Scrapbooking with old and new supplies

scrapbooking with old and new supplies @ shimelle.com

Following on from those stages of grief, one thing that has helped me grapple with the acceptance stage has been the freedom to use absolutely anything on a page without thinking about whether it would be in stock or on sale or anything like that. Admittedly, one of the reasons I liked designing for Two Peas was that we didn’t have strict rules on what we needed to use. I think I would really struggle to hold a long-term commitment to design with the same kit or anything like that really. I’ve not done it, so maybe I am wrong. But while we had the freedom to use whatever we liked, it’s hard to earn a commission on an item that isn’t available, of course. So there were times when companies closed or collections phased out and I would put them aside and not pass them to my sparkly alter-ego.

But now? Anything goes. Which means vintage Sassafras is basically my new black. It’s been liberating, really! Bring on the colour.

scrapbooking with old and new supplies @ shimelle.com

Of course, the collections I’ve done with American Crafts are not shy when it comes to colour either. The Sassa fits right in with both the original Shimelle collection and True Stories. And there are ways those two collections fit together so you don’t have to phase anything out! Those glittery gold rub-ons from the first collection? We made the balloon die-cut piece just the right size so that glittery heart and circle layer right over the top. The teal in True Stories is also a more saturated version of the aqua in the first collection, so the papers work together easily too. (The numbers, dots, and stripes to the left are True Stories; the aqua to the right is the older paper.)

scrapbooking with old and new supplies @ shimelle.com

I haven’t added this to the journaling here but I should probably document it somewhere, so here is as good a place as any: I grew up so enamoured with the idea of England that most of the spellings and phrases that are different here didn’t come as a surprise. (There may have been one very awkward moment when I realised I missed a key bit of knowledge and had no idea why 10 Downing Street was such an important address, but that was quickly resolved with minimal fallout.) Colour and favourite and the importance of not reverting to the American ‘pants’ when you mean the British ‘trousers’ was all fine. Jelly on the other hand, totally threw me. Obviously I’ve had a few years to adjust to the idea, but if this is all new to you, gelatine – the wobbly, fruit-flavoured, and brightly coloured dessert – is basically known by the brand name Jell-O in the states, but in the UK, that brand only exists as a fancy-schmancy import (at a truly ridiculous price, I tell you) and is instead called jelly and sold under a few brand names.
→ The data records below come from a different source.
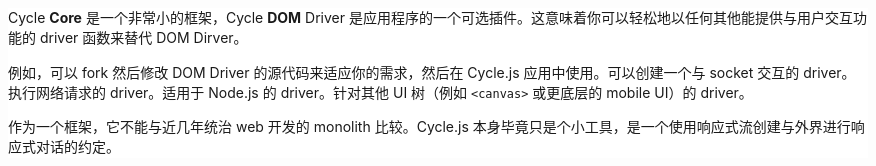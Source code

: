 Cycle **Core** 是一个非常小的框架，Cycle **DOM** Driver 是应用程序的一个可选插件。这意味着你可以轻松地以任何其他能提供与用户交互功能的 driver 函数来替代 DOM Dirver。

例如，可以 fork 然后修改 DOM Driver 的源代码来适应你的需求，然后在 Cycle.js 应用中使用。可以创建一个与 socket 交互的 driver。执行网络请求的 driver。适用于 Node.js 的 driver。针对其他 UI 树（例如 `<canvas>` 或更底层的 mobile UI）的 driver。

作为一个框架，它不能与近几年统治 web 开发的 monolith 比较。Cycle.js 本身毕竟只是个小工具，是一个使用响应式流创建与外界进行响应式对话的约定。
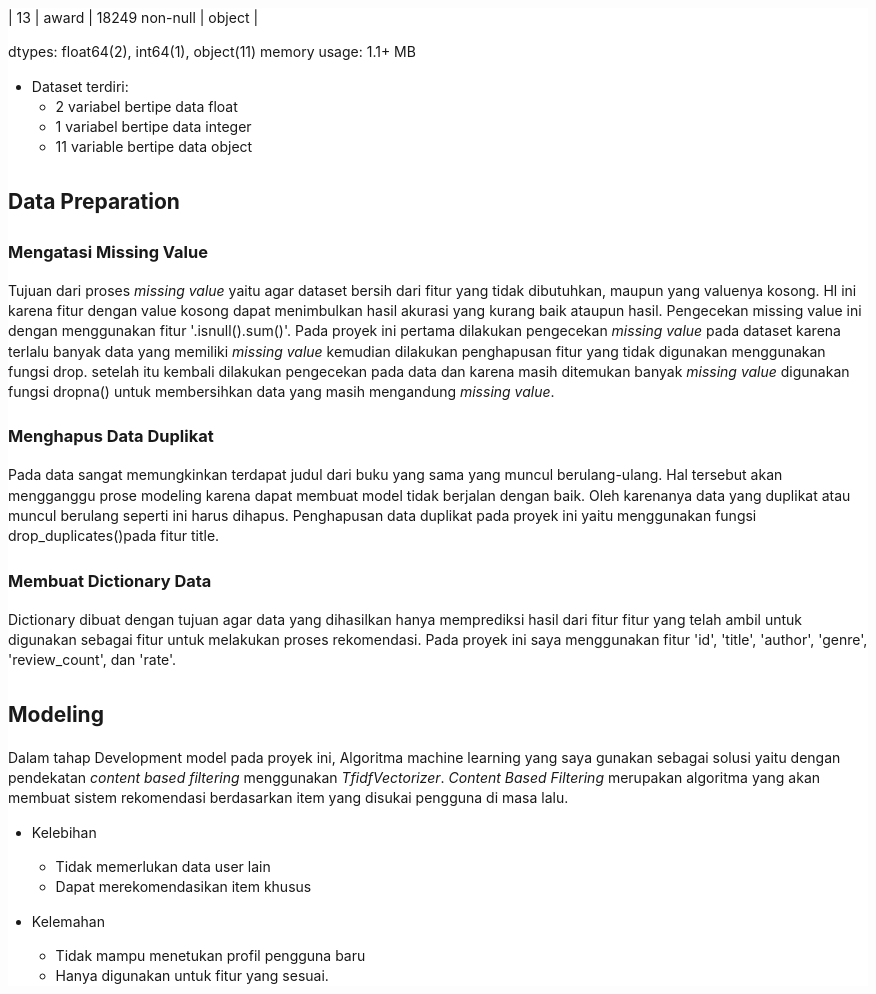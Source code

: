| 13  | award          | 18249 non-null | object  |

dtypes: float64(2), int64(1), object(11)
memory usage: 1.1+ MB

- Dataset terdiri:
  - 2 variabel bertipe data float
  - 1 variabel bertipe data integer
  - 11 variable bertipe data object



## Data Preparation

### Mengatasi Missing Value

Tujuan dari proses _missing value_ yaitu agar dataset bersih dari fitur yang tidak dibutuhkan, maupun yang valuenya kosong. Hl ini karena fitur dengan value kosong dapat menimbulkan hasil akurasi yang kurang baik ataupun hasil. Pengecekan missing value ini dengan menggunakan fitur '.isnull().sum()'. Pada proyek ini pertama dilakukan pengecekan _missing value_ pada dataset karena terlalu banyak data yang memiliki _missing value_ kemudian dilakukan penghapusan fitur yang tidak digunakan menggunakan fungsi drop. setelah itu kembali dilakukan pengecekan pada data dan karena masih ditemukan banyak _missing value_ digunakan fungsi dropna() untuk membersihkan data yang masih mengandung _missing value_.

### Menghapus Data Duplikat

Pada data sangat memungkinkan terdapat judul dari buku yang sama yang muncul berulang-ulang. Hal tersebut akan mengganggu prose modeling karena dapat membuat model tidak berjalan dengan baik. Oleh karenanya data yang duplikat atau muncul berulang seperti ini harus dihapus. Penghapusan data duplikat pada proyek ini yaitu menggunakan fungsi drop_duplicates()pada fitur title.

### Membuat Dictionary Data

Dictionary dibuat dengan tujuan agar data yang dihasilkan hanya memprediksi hasil dari fitur fitur yang telah ambil untuk digunakan sebagai fitur untuk melakukan proses rekomendasi. Pada proyek ini saya menggunakan fitur 'id', 'title', 'author', 'genre', 'review_count', dan 'rate'.



## Modeling

Dalam tahap Development model pada proyek ini, Algoritma machine learning yang saya gunakan sebagai solusi yaitu dengan pendekatan _content based filtering_ menggunakan _TfidfVectorizer_.
_Content Based Filtering_ merupakan algoritma yang akan membuat sistem rekomendasi berdasarkan item yang disukai pengguna di masa lalu.

- Kelebihan
  - Tidak memerlukan data user lain
  - Dapat merekomendasikan item khusus

- Kelemahan
  - Tidak mampu menetukan profil pengguna baru
  - Hanya digunakan untuk fitur yang sesuai.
Which is mostly just confusing because jelly in America is more like jam, and jam is a word used in both countries for the same thing, so we finally get to something that makes sense to everyone. (I grew up thinking the difference between jelly and jam was that jam had actual pieces of fruit in it while jelly was smooth. It was only as an adult that I learned that jam was made with the whole fruit while jelly was made with just the juice.) To add more confusion to the jelly mystique, the packet size is roughly the same in both countries, but if you open a box of Jell-O, it’s a powder. All the jelly I’ve purchased in the UK is already gel – like a super concentrated version of the final dessert that you dissolve and then reset. I have absolutely no idea why on this entire earth I find this entire situation so compelling. I know it’s not, and yet my mind continues to wander through the mysterious etymology of jelly.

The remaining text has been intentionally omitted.